After leaving Emanuel, Temi studied Neuroscience at King’s College, London and was later awarded an MA in Creative Writing at Edinburgh University.
What are your best memories of Emanuel?
I met three of my best friends at Emanuel and I’m very glad that we’re still in each other’s lives.
Did you always dream of being a writer?
I began writing when I was twelve and even then I dreamed of finishing a book that I would find on shelves one day. I remember sleeping in and my mother pulling back the curtains in the late morning and commenting, with some pride, on how I had stayed up late the previous night working on my novel. I remember it now, almost twenty years later, because of how thrilled I was she’d used that word, ‘novel’, how grown up it sounded to me and how grateful I was that she took my ambition seriously.
How did you come up with the idea for your first novel?
It was the summer after I left Emanuel, and as September approached, it occurred to me that I would never again walk to school with all my friends. I grew up in a house with three siblings and my grandparents. I was used to noise at all hours of the day and night, teenagers thundering up and down the stairs. The first night I spent in halls at university was the first I ever spent alone. I realised then that growing up and gaining freedom would always involve some form of loss.
When I was writing the book, I was asking myself what kind of person chooses to leave everything behind? And what stories do they tell themselves to survive?
It happens all the time; people leave their home or country with the hope that they can carve out a brighter life somewhere new. My grandparents left everything they knew in Nigeria in the late ‘70s and came to the UK. In 2013, thousands of people applied for the Mars One project, willing to say goodbye to family and children in order to colonise the airless desert of Mars. It takes daily acts of faith to do this, getting up in the morning and working hard in the wake of everything they’ve left behind. We hope every day that our sacrifices will come to something, and, in my story, that hope is Terra-Two.

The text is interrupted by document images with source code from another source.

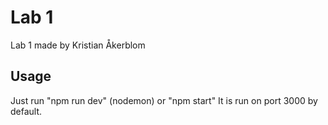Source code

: # Lab 1 

Lab 1 made by Kristian Åkerblom

## Usage

Just run "npm run dev" (nodemon) or "npm start"
It is run on port 3000 by default.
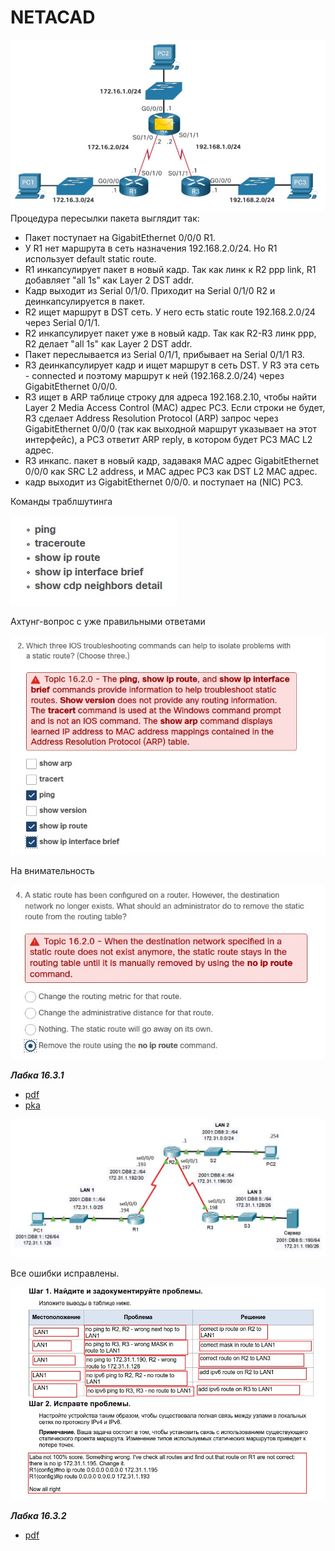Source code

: # NETACAD
![](./pictures/02.jpg)
Процедура пересылки пакета выглядит так:
- Пакет поступает на  GigabitEthernet 0/0/0 R1.
- У R1 нет маршрута в сеть назначения 192.168.2.0/24. Но R1 использует default static route.
- R1 инкапсулирует пакет в новый кадр. Так как линк к R2 ppp link, R1 добавляет "all 1s" как Layer 2 DST addr.
- Кадр выходит из Serial 0/1/0. Приходит на Serial 0/1/0 R2 и деинкапсулируется в пакет.
- R2 ищет маршрут в DST сеть. У него есть static route 192.168.2.0/24 через Serial 0/1/1.
- R2 инкапсулирует пакет уже в новый кадр. Так как R2-R3 линк ppp, R2 делает "all 1s" как Layer 2 DST addr.
- Пакет переслывается из Serial 0/1/1, прибывает на Serial 0/1/1 R3.
- R3 деинкапсулирует кадр и ищет маршрут в сеть DST. У R3 эта сеть - connected и поэтому маршрут к ней (192.168.2.0/24) через GigabitEthernet 0/0/0.
- R3 ищет в ARP таблице строку для адреса 192.168.2.10, чтобы найти Layer 2 Media Access Control (MAC) адрес PC3. Если строки не будет, R3 сделает Address Resolution Protocol (ARP) запрос через  GigabitEthernet 0/0/0 (так как выходной маршрут указывает на этот интерфейс), а PC3 ответит ARP reply, в котором будет PC3 MAC L2 адрес.
- R3 инкапс. пакет в новый кадр, задавакя  MAC адрес GigabitEthernet 0/0/0 как SRC L2 address, и MAC адрес PC3 как DST L2 MAC адрес.
- кадр выходит из GigabitEthernet 0/0/0. и поступает на (NIC) PC3.

Команды траблшутинга

![](./pictures/04.jpg)

Ахтунг-вопрос с уже правильными ответами

![](./pictures/05.jpg)

На внимательность

![](./pictures/06.jpg)

___Лабка 16.3.1___

- [pdf](labs/16.3.1-packet-tracer---troubleshoot-static-and-default-routes_ru-RU.pdf)
- [pka](labs/16.3.1-packet-tracer---troubleshoot-static-and-default-routes_ru-RU.pka)

![](./pictures/01.jpg)

Все ошибки исправлены.

![](./pictures/03.jpg)


___Лабка 16.3.2___

- [pdf](labs/16.3.2-lab---troubleshoot-ipv4-and-ipv6-static-and-default-routes.pdf)


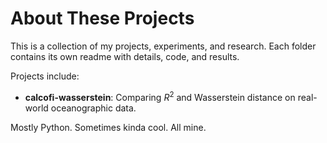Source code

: # About These Projects

This is a collection of my projects, experiments, and research. Each folder contains its own readme with details, code, and results.

Projects include:
- **calcofi-wasserstein**: Comparing $R^2$ and Wasserstein distance on real-world oceanographic data.

Mostly Python. Sometimes kinda cool. All mine.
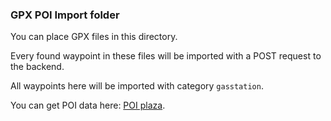 ### GPX POI Import folder

You can place GPX files in this directory.

Every found waypoint in these files will be imported with a POST request to the backend.

All waypoints here will be imported with category `gasstation`.

You can get POI data here: [POI plaza](http://poiplaza.com/).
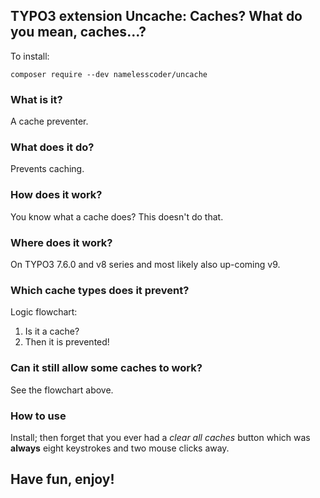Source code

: ## TYPO3 extension Uncache: Caches? What do you mean, caches...?

To install:

`composer require --dev namelesscoder/uncache`

### What is it?

A cache preventer.

### What does it do?

Prevents caching.

### How does it work?

You know what a cache does? This doesn't do that.

### Where does it work?

On TYPO3 7.6.0 and v8 series and most likely also up-coming v9.

### Which cache types does it prevent?

Logic flowchart:

1. Is it a cache?
2. Then it is prevented!

### Can it still allow some caches to work?

See the flowchart above.

### How to use

Install; then forget that you ever had a _clear all caches_ button which was __always__ eight keystrokes and two mouse clicks away.

## Have fun, enjoy!
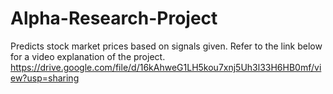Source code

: # Alpha-Research-Project
Predicts stock market prices based on signals given. Refer to the link below for a video explanation of the project.
https://drive.google.com/file/d/16kAhweG1LH5kou7xnj5Uh3l33H6HB0mf/view?usp=sharing
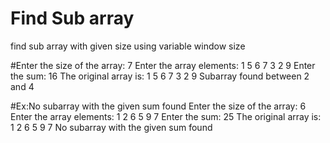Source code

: # Find Sub array
 find sub array with  given size using variable window size

#Enter the size of the array: 7
Enter the array elements: 1 5 6 7 3 2 9
Enter the sum: 16
The original array is: 1 5 6 7 3 2 9
Subarray found between  2 and 4


#Ex:No subarray with the given sum found
Enter the size of the array: 6
Enter the array elements: 1 2 6 5 9 7
Enter the sum: 25
The original array is: 1 2 6 5 9 7
No subarray with the given sum found
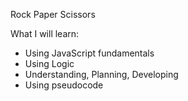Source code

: Rock Paper Scissors

What I will learn:

- Using JavaScript fundamentals
- Using Logic
- Understanding, Planning, Developing
- Using pseudocode
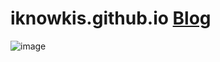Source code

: # iknowkis.github.io [Blog](https://iknowkis.github.io/)

![image](https://user-images.githubusercontent.com/87289383/132990742-45dd5a9f-fd8e-4b15-8edd-e35739af01c8.png)
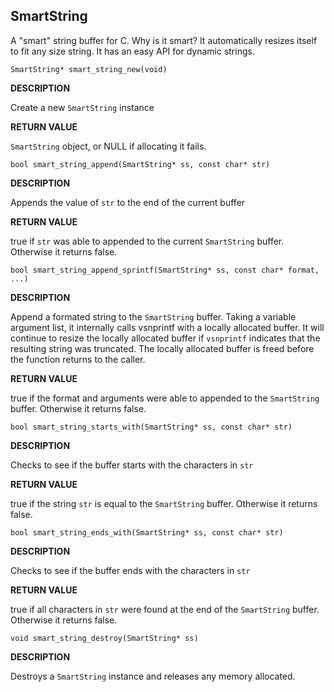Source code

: ## SmartString
A "smart" string buffer for C. Why is it smart? It automatically resizes itself to fit any size string. It has an easy API for dynamic strings.

`SmartString* smart_string_new(void)`

**DESCRIPTION**

Create a new `SmartString` instance

**RETURN VALUE**

`SmartString` object, or NULL if allocating it fails.

`bool smart_string_append(SmartString* ss, const char* str)`

**DESCRIPTION**

Appends the value of `str` to the end of the current buffer

**RETURN VALUE**

true if `str` was able to appended to the current `SmartString` buffer. Otherwise it returns false.

`bool smart_string_append_sprintf(SmartString* ss, const char* format, ...)`

**DESCRIPTION**

Append a formated string to the `SmartString` buffer. Taking a variable argument list, it internally calls vsnprintf with
a locally allocated buffer. It will continue to resize the locally allocated buffer if `vsnprintf` indicates that the resulting string
was truncated. The locally allocated buffer is freed before the function returns to the caller.

**RETURN VALUE**

true if the format and arguments were able to appended to the `SmartString` buffer. Otherwise it returns false.

`bool smart_string_starts_with(SmartString* ss, const char* str)`

**DESCRIPTION**

Checks to see if the buffer starts with the characters in `str`

**RETURN VALUE**

true if the string `str` is equal to the `SmartString` buffer. Otherwise it returns false.

`bool smart_string_ends_with(SmartString* ss, const char* str)`

**DESCRIPTION**

Checks to see if the buffer ends with the characters in `str`

**RETURN VALUE**

true if all characters in `str` were found at the end of the `SmartString` buffer. Otherwise it returns false.

`void smart_string_destroy(SmartString* ss)`

**DESCRIPTION**

Destroys a `SmartString` instance and releases any memory allocated.
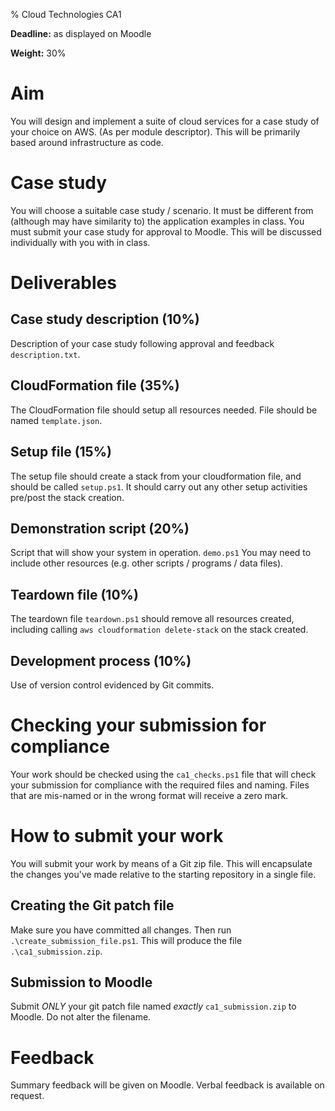 % Cloud Technologies CA1

**Deadline:** as displayed on Moodle

**Weight:** 30%

# Aim

You will design and implement a suite of cloud services for a case study of your choice on AWS. (As per module descriptor). This will be primarily based around infrastructure as code. 

# Case study

You will choose a suitable case study / scenario.
It must be different from (although may have similarity to) the application examples in class.
You must submit your case study for approval to Moodle.
This will be discussed individually with you with in class.

# Deliverables

## Case study description (10%)

Description of your case study following approval and feedback `description.txt`.

## CloudFormation file (35%)

The CloudFormation file should setup all resources needed.
File should be named `template.json`.

## Setup file (15%)

The setup file should create a stack from your cloudformation file, and should be called `setup.ps1`.
It should carry out any other setup activities pre/post the stack creation. 

## Demonstration script (20%)

Script that will show your system in operation. `demo.ps1`
You may need to include other resources (e.g. other scripts / programs / data files).

## Teardown file (10%)

The teardown file `teardown.ps1` should remove all resources created, including calling `aws cloudformation delete-stack` on the stack created. 

## Development process (10%)

Use of version control evidenced by Git commits.

# Checking your submission for compliance

Your work should be checked using the `ca1_checks.ps1` file that will check your submission for compliance with the required files and naming.
Files that are mis-named or in the wrong format will receive a zero mark.

# How to submit your work

You will submit your work by means of a Git zip file.
This will encapsulate the changes you've made relative to the starting repository in a single file.

## Creating the Git patch file

Make sure you have committed all changes.
Then run `.\create_submission_file.ps1`.
This will produce the file `.\ca1_submission.zip`. 

## Submission to Moodle

Submit *ONLY* your git patch file named *exactly* `ca1_submission.zip` to Moodle.
Do not alter the filename. 

# Feedback

Summary feedback will be given on Moodle.
Verbal feedback is available on request.
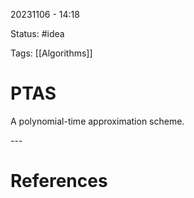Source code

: 20231106 - 14:18

Status: #idea

Tags: [[Algorithms]]

# PTAS
A polynomial-time approximation scheme. 




\-\-\-
# References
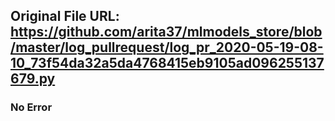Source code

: ## Original File URL: https://github.com/arita37/mlmodels_store/blob/master/log_pullrequest/log_pr_2020-05-19-08-10_73f54da32a5da4768415eb9105ad096255137679.py<br />

### No Error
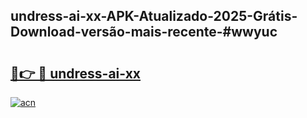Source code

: ## undress-ai-xx-APK-Atualizado-2025-Grátis-Download-versão-mais-recente-#wwyuc

# <h2><a href="https://ainizakaria.my?title=undress-ai-xx&ref=20M">🔗👉 🔴 undress-ai-xx</a></h2>

[![acn](https://github.com/user-attachments/assets/0f9c940e-d8b0-45ae-aac7-cd30a18b3e1c)](https://ainizakaria.my?title=undress-ai-xx&ref=20M)


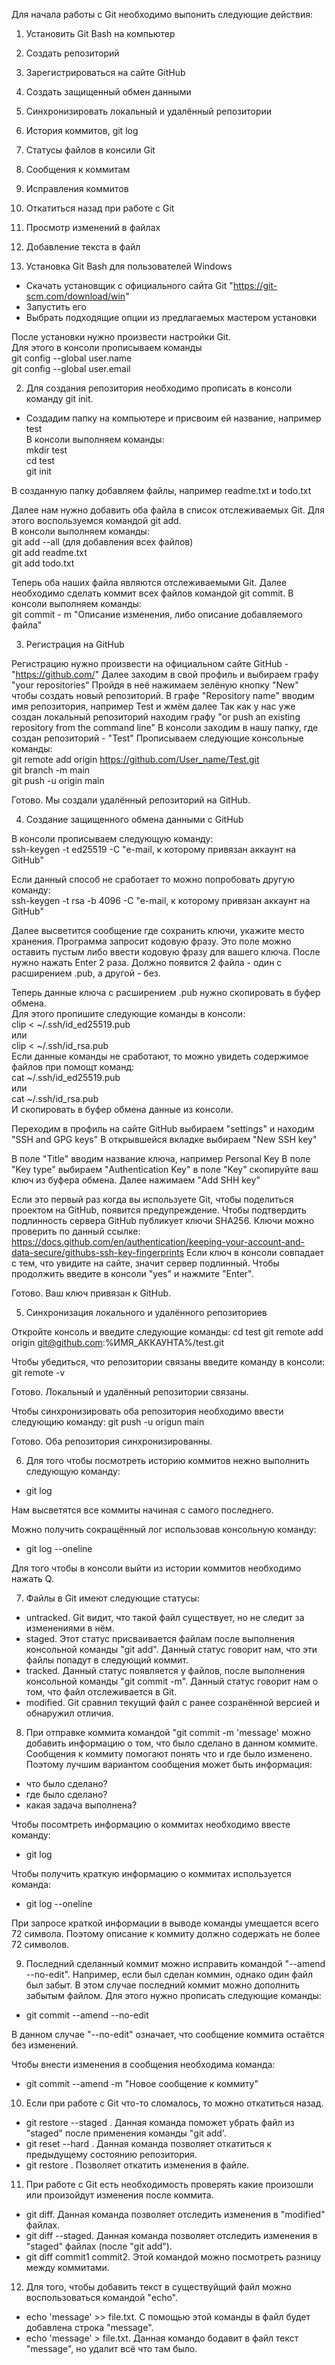 Для начала работы с Git необходимо выпонить следующие действия:
1. Установить Git Bash на компьютер
2. Создать репозиторий
3. Зарегистрироваться на сайте GitHub
4. Создать защищенный обмен данными
5. Синхронизировать локальный и удалённый репозитории
6. История коммитов, git log
7. Статусы файлов в консили Git
8. Сообщения к коммитам
9. Исправления коммитов
10. Откатиться назад при работе с Git
11. Просмотр изменений в файлах
12. Добавление текста в файл

1. Установка Git Bash для пользователей Windows
- Скачать установщик с официального сайта Git "https://git-scm.com/download/win"
- Запустить его
- Выбрать подходящие опции из предлагаемых мастером установки

После установки нужно произвести настройки Git.  
Для этого в консоли прописываем команды   
git config --global user.name  
git config --global user.email



2. Для создания репозитория необходимо прописать в консоли команду git init.

- Создадим папку на компьютере и присвоим ей название, например test    
В консоли выполняем команды:   
mkdir test   
cd test  
git init 

В созданную папку добавляем файлы, например readme.txt и todo.txt

Далее нам нужно добавить оба файла в список отслеживаемых Git. Для этого воспользуемся командой git add.  
В консоли выполняем команды:   
git add --all (для добавления всех файлов)  
git add readme.txt  
git add todo.txt  

Теперь оба наших файла являются отслеживаемыми Git. Далее необходимо сделать коммит всех файлов командой git commit.
В консоли выполняем команды:  
git commit - m "Описание изменения, либо описание добавляемого файла"


3. Регистрация на GitHub

Регистрацию нужно произвести на официальном сайте GitHub - "https://github.com/"
Далее заходим в свой профиль и выбираем графу "your repositories"
Пройдя в неё нажимаем зелёную кнопку "New" чтобы создать новый репозиторий. 
В графе "Repository name" вводим имя репозитория, например Test и жмём далее
Так как у нас уже создан локальный репозиторий находим графу "or push an existing repository from the command line"
В консоли заходим в нашу папку, где создан репозиторий - "Test"
Прописываем следующие консольные команды:   
git remote add origin https://github.com/User_name/Test.git  
  git branch -m main  
  git push -u origin main

Готово. Мы создали удалённый репозиторий на GitHub.

4. Создание защищенного обмена данными с GitHub

В консоли прописываем следующую команду:   
ssh-keygen -t ed25519 -C "e-mail, к которому привязан аккаунт на GitHub"

Если данный способ не сработает то можно попробовать другую команду:  
ssh-keygen -t rsa -b 4096 -C "e-mail, к которому привязан аккаунт на GitHub"

Далее высветится сообщение где сохранить ключи, укажите место хранения. 
Программа запросит кодовую фразу. 
Это поле можно оставить пустым либо ввести кодовую фразу для вашего ключа.
После нужно нажать Enter 2 раза. 
Должно появится 2 файла - один с расширением .pub, а другой - без.

Теперь данные ключа с расширением .pub нужно скопировать в буфер обмена.   
Для этого пропишите следующие команды в консоли:  
clip < ~/.ssh/id_ed25519.pub  
или  
clip < ~/.ssh/id_rsa.pub  
Если данные команды не сработают, то можно увидеть содержимое файлов при помощт команд:  
cat ~/.ssh/id_ed25519.pub  
или  
cat ~/.ssh/id_rsa.pub  
И скопировать в буфер обмена данные из консоли. 

Переходим в профиль на сайте GitHub выбираем "settings" и находим "SSH and GPG keys"
В открывшейся вкладке выбираем "New SSH key"

В поле "Title" вводим название ключа, например Personal Key
В поле "Key type" выбираем "Authentication Key"
в поле "Key" скопируйте ваш ключ из буфера обмена.
Далее нажимаем "Add SHH key"

Если это первый раз когда вы используете Git, чтобы поделиться проектом на GitHub, появится предупреждение. 
Чтобы подтвердить подлинность сервера GitHub публикует ключи SHA256. 
Ключи можно проверить по данный ссылке: https://docs.github.com/en/authentication/keeping-your-account-and-data-secure/githubs-ssh-key-fingerprints
Если ключ в консоли совпадает с тем, что увидите на сайте, значит сервер подлинный.
Чтобы продолжить введите в консоли "yes" и нажмите "Enter". 

Готово. Ваш ключ привязан к GitHub. 

5. Синхронизация локального и удалённого репозиториев

Откройте консоль и введите следующие команды: 
cd test
git remote add origin git@github.com:%ИМЯ_АККАУНТА%/test.git

Чтобы убедиться, что репозитории связаны введите команду в консоли:
git remote -v

Готово. Локальный и удалённый репозитории связаны. 

Чтобы синхронизировать оба репозитория необходимо ввести следующию команду:
git push -u origun main

Готово. Оба репозитория синхронизированны. 

6. Для того чтобы посмотреть историю коммитов нежно выполнить следующую команду:
- git log

Нам высветятся все коммиты начиная с самого последнего. 

Можно получить сокращённый лог использовав консольную команду:
- git log --oneline

Для того чтобы в консоли выйти из истории коммитов необходимо нажать Q.

7. Файлы в Git имеют следующие статусы:
- untracked. Git видит, что такой файл существует, но не следит за изменениями в нём.
- staged. Этот статус присваивается файлам после выполнения консольной команды "git add".
Данный статус говорит нам, что эти файлы попадут в следующий коммит.
- tracked. Данный статус появляется у файлов, после выполнения консольной команды "git commit -m".
Данный статус говорит нам о том, что файл отслеживается в Git.
- modified. Git сравнил текущий файл с ранее созранённой версией и обнаружил отличия.

8. При отправке коммита командой "git commit -m 'message'
можно добавить информацию о том, что было сделано в данном коммите.
Сообщения к коммиту помогают понять что и где было изменено. 
Поэтому лучшим вариантом сообщения может быть информация:
- что было сделано?
- где было сделано?
- какая задача выполнена?

Чтобы посомтреть информацию о коммитах необходимо ввесте команду:
- git log

Чтобы получить краткую информацию о коммитах используется команда:
- git log --oneline

При запросе краткой информации в выводе команды умещается всего 72 символа. 
Поэтому описание к коммиту должно содержать не более 72 символов.

9. Последний сделанный коммит можно исправить командой "--amend --no-edit".
Например, если был сделан коммин, однако один файл был забыт. 
В этом случае последний коммит можно дополнить забытым файлом. 
Для этого нужно прописать следующие команды:
- git commit --amend --no-edit

В данном случае "--no-edit" означает, что сообщение коммита остаётся без изменений.

Чтобы внести изменения в сообщения необходима команда:
- git commit --amend -m "Новое сообщение к коммиту"

10. Если при работе с Git что-то сломалось, то можно откатиться назад. 
- git restore --staged <file>. Данная команда поможет убрать файл из "staged" после применения команды "git add'.
- git reset --hard <commit hash>. Данная команда позволяет откатиться к предыдущему состоянию репозитория. 
- git restore <file>. Позволяет откатить изменения в файле.

11. При работе с Git есть необходимость проверять какие произошли или произойдут изменения после коммита.
- git diff. Данная команда позволяет отследить изменения в "modified" файлах.
- git diff --staged. Данная команда позволяет отследить изменения в "staged" файлах (после "git add").
- git diff commit1 commit2. Этой командой можно посмотреть разницу между коммитами.
 
12. Для того, чтобы добавить текст в существуйщий файл можно воспользоваться командой "echo".
- echo 'message' >> file.txt. С помощью этой команды в файл будет добавлена строка "message".
- echo 'message' > file.txt. Данная командо бодавит в файл текст "message", но удалит всё что там было.

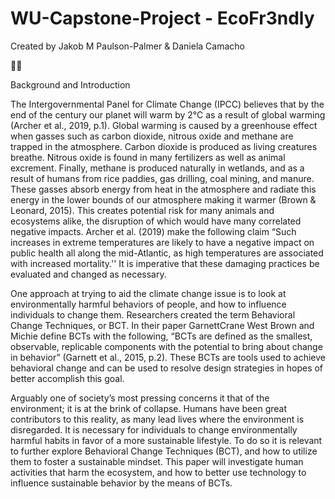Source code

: # WU-Capstone-Project -  EcoFr3ndly
Created by Jakob M Paulson-Palmer & Daniela Camacho

🌲🐻

Background and Introduction
 
The Intergovernmental Panel for Climate Change (IPCC) believes that by the end of the century our planet will warm by 2°C as 
a result of global warming (Archer et al., 2019, p.1). Global warming is caused by a greenhouse effect when gasses such as 
carbon dioxide, nitrous oxide and methane are trapped in the atmosphere. Carbon dioxide is produced as living creatures breathe.
Nitrous oxide is found in many fertilizers as well as animal excrement. Finally, methane is produced naturally in wetlands, 
and as a result of humans from rice paddies, gas drilling, coal mining, and manure. These gasses absorb energy from heat in the
atmosphere and radiate this energy in the lower bounds of our atmosphere making it warmer (Brown & Leonard, 2015). This creates
potential risk for many animals and ecosystems alike, the disruption of which would have many correlated negative impacts. 
Archer et al. (2019) make the following claim “Such increases in extreme temperatures are likely to have a negative impact on 
public health all along the mid-Atlantic, as high temperatures are associated with increased mortality.'' It is imperative 
that these damaging practices be evaluated and changed as necessary.
 
One approach at trying to aid the climate change issue is to look at environmentally harmful behaviors of people, and how to 
influence individuals to change them. Researchers created the term Behavioral Change Techniques, or BCT. In their paper 
GarnettCrane West Brown and Michie define BCTs with the following, “BCTs are defined as the smallest, observable, replicable 
components with the potential to bring about change in behavior” (Garnett et al., 2015, p.2). These BCTs are tools used to 
achieve behavioral change and can be used to resolve design strategies in hopes of better accomplish this goal.
 
Arguably one of society’s most pressing concerns it that of the environment; it is at the brink of collapse. Humans have been 
great contributors to this reality, as many lead lives where the environment is disregarded. It is necessary for individuals 
to change environmentally harmful habits in favor of a more sustainable lifestyle. To do so it is relevant to further explore 
Behavioral Change Techniques (BCT), and how to utilize them to foster a sustainable mindset. This paper will investigate human
activities that harm the ecosystem, and how to better use technology to influence sustainable behavior by the means of BCTs.
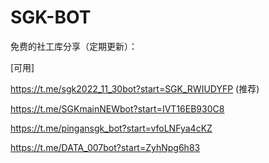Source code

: # SGK-BOT
免费的社工库分享（定期更新）：

[可用]

https://t.me/sgk2022_11_30bot?start=SGK_RWIUDYFP (推荐)

https://t.me/SGKmainNEWbot?start=IVT16EB930C8

https://t.me/pingansgk_bot?start=vfoLNFya4cKZ

https://t.me/DATA_007bot?start=ZyhNpg6h83

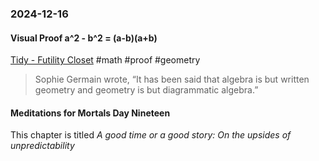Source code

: ### 2024-12-16
#### Visual Proof a\^2 - b\^2 = (a-b)(a+b)
[Tidy - Futility Closet](https://www.futilitycloset.com/2024/12/15/tidy-2/) #math #proof #geometry

> Sophie Germain wrote, “It has been said that algebra is but written geometry and geometry is but diagrammatic algebra.”

#### Meditations for Mortals Day Nineteen
This chapter is titled _A good time or a good story: On the upsides of unpredictability_

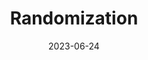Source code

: ---
title: Randomization
description: In this tutorial, learn how to have the Micro:Bit choose a random number to use in place of a variable.
authors: Jon Stapleton
date: 2023-06-24
type: block
tags: randomization, variable, if-statement
blocks: choose-random
video: TGdZfmpn1wk
---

What are your fears for the future of technology?
I think a lot of people, especially writers, wonder what their job will look like in a couple of decades’ time. Making art is very inefficient but that’s part of the essential joy of it. I worry that some machine will come along to ‘optimise’ our work and steal what’s loveable about it.
What inspires you in your writing?
For More Perfect, I had been thinking about free will and dreams and wondering, ‘If a scientist could edit out all your bad childhood memories, would it make you a happier person today?’ Those questions were probably informed by my studies in Neuroscience.
In the book, at age 13 Moremi opts to receive an implant, the Pulse, that will connect her brain to the Internet and grant her access to the minds and dreams of others. She believes that the technology will cure her loneliness and depression forever until she meets Orpheus, a young dream-hacker. Their happiness is soon snatched away when Orpheus is arrested for a crime that he is predicted to commit in the future, and the lovers must fight to escape their fate.
In this future, the Pulse can allow you to access the memories and dreams of others. Some think it will be the foundation of perfect love, an end to loneliness, and others believe it’s a violation.
What is your writing schedule?
It changes all the time. I really wish I could say that I get up at 4am, run a half-marathon and then write at the dining table with a pot of coffee. But, I almost can’t remember how writing materialises. Between 3am and 6am before work? Sleep-dazed after midnight? Waiting at airports? Jotted down on my notes app on the tube? During Red Bull-fuelled binges in the small hours before a deadline? I’ll write nothing for a month, then ignore every WhatsApp message and do nothing but write. Coffee is essential. My dog is often at my heels when I’m doing it.
Are you working on a new book now?
Yes! I’ve just started my third novel.
The early stage of working on a new book is the best. It feels like falling in love with a new person. It’s nothing but upside and possibilities.
How do you juggle writing and family life?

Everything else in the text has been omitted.